Catheter (tube, line, drain)—Plastic tube placed in a blood vessel (vein or artery) or another part of the body (eg, bladder catheter to drain urine).

Central line (IJ, subclavian line, femoral line)—Special intravenous catheter in a large vein (usually near the neck or collar bone) to give fluids, medications, or nutrition or to measure blood pressures in and around the heart.

CPR (cardiopulmonary resuscitation)—A procedure to try to restart the heartbeat if a patient has a cardiac arrest—that is, if the patient’s heart and breathing stop. This procedure combines pressing on the chest and giving rescue breathing (in the ICU, this is done by machine) and administering medications.

Critical care team (ICU team)—Team of health care professionals who care for critically ill patients and their families; this team includes the attending intensive care doctor, critical care nurse, respiratory therapist, and critical care pharmacist. Social workers, clergy, and others may also be members of the critical care team. Some ICUs have nurse practitioners or physician assistants.

Do-not-resuscitate (DNR, do-not-attemptresuscitation, DNAR)—A directive (order) that instructs doctors and nurses not to attempt to restart the patient’s heartbeat or breathing through CPR.

Durable power of attorney for health care— Legal document that gives another person— called a “surrogate decision maker”—the authority to make health care decisions for a patient when the patient is unable to do so personally.

ECG (EKG)—Equipment that monitors and shows the heartbeat.

Endotracheal tube (ET tube)—Breathing tube that is placed in the patient’s airway (trachea) through the mouth or nose (or through the neck after a tracheotomy). This tube is attached to a mechanical ventilator (breathing machine) to help the patient breathe.

Face mask (oxygen mask, O2 mask)— Plastic mask that is placed over the nose and mouth. The mask is attached to a plastic hose that gives oxygen (from a tank or wall source) to help the patient breathe.

Fellow (ICU fellow)—Doctor who is training to care for critically ill patients and their families.

Health care proxy (proxy)—Similar to durable power of attorney for health care; see above.

Intensivist—Doctor or nurse with special training to care for critically ill patients and their families.

Life-supporting treatment (life support)— Treatment that can include mechanical ventilation (breathing machine), artificial nutrition (feeding by tube or through the vein), intravenous hydration (fluid given through the vein), kidney dialysis, medicines to raise blood pressure and boost the heart rate, and other treatments to attempt to prolong life.

Nasal cannula (cannula)—Plastic tube that fits around the head with two short prongs into the nostrils.
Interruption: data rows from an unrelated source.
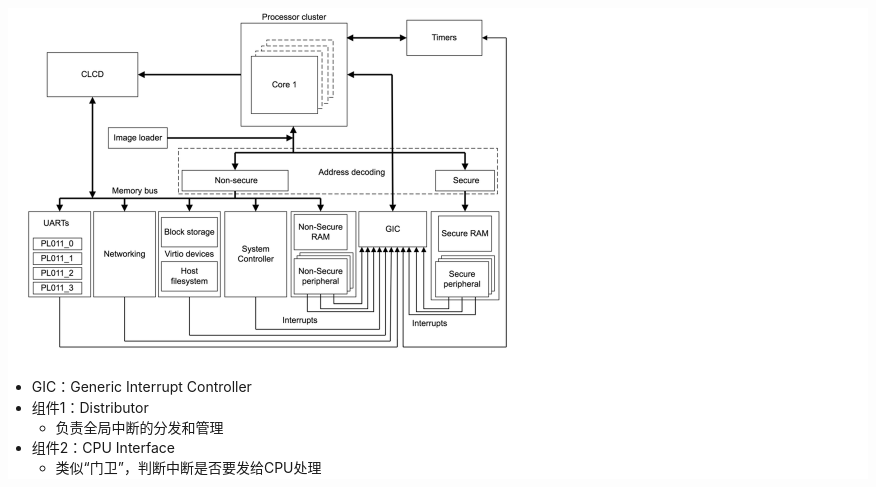 <img src="assets/image-20230420101012101.png" alt="image-20230420101012101" style="zoom:50%;" />

- GIC：Generic Interrupt Controller
- 组件1：Distributor
  - 负责全局中断的分发和管理
- 组件2：CPU Interface
  - 类似“门卫”，判断中断是否要发给CPU处理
It provides the patient with oxygen (from a tank or wall source).

Nasogastric tube (NGT, NG), orogastric tube (OGT, OG)—A tube placed through the nose or mouth into the stomach. It is used to give medicines and feedings or to drain stomach contents.

PEG (percutaneous endoscopic gastrostomy)— Tube placed through the skin and wall of the abdomen into the stomach to give feedings (and medicines) to patients who cannot take these by mouth.

Pulse oximeter (pulse ox, O2 sat monitor)— Device placed on finger, toe, or earlobe to check how much oxygen is in the blood.

Suction—Removal of secretions (phlegm or mucus) or drainage from the patient’s airway (trachea) or other part of the body (eg, stomach).
Tracheotomy (tracheostomy, trach)—Surgical opening in the neck for a breathing (endotracheal) tube into the patient’s airway (trachea). This tube is attached to a mechanical ventilator (breathing machine) or an oxygen mask to help the patient breathe.

Vasoactive drugs (vasopressors, pressors, drips)—Medicines that are given by vein (intravenously) to raise or lower blood pressure and boost the heartbeat.

Ventilator/respirator (vent, breathing machine, mechanical ventilator)—Machine attached to the patient by a tube (in mouth, nose, or neck) to help the patient breathe.

Weaning—Process of trying to help the patient become free of the breathing machine by lessening the help from the machine step by step.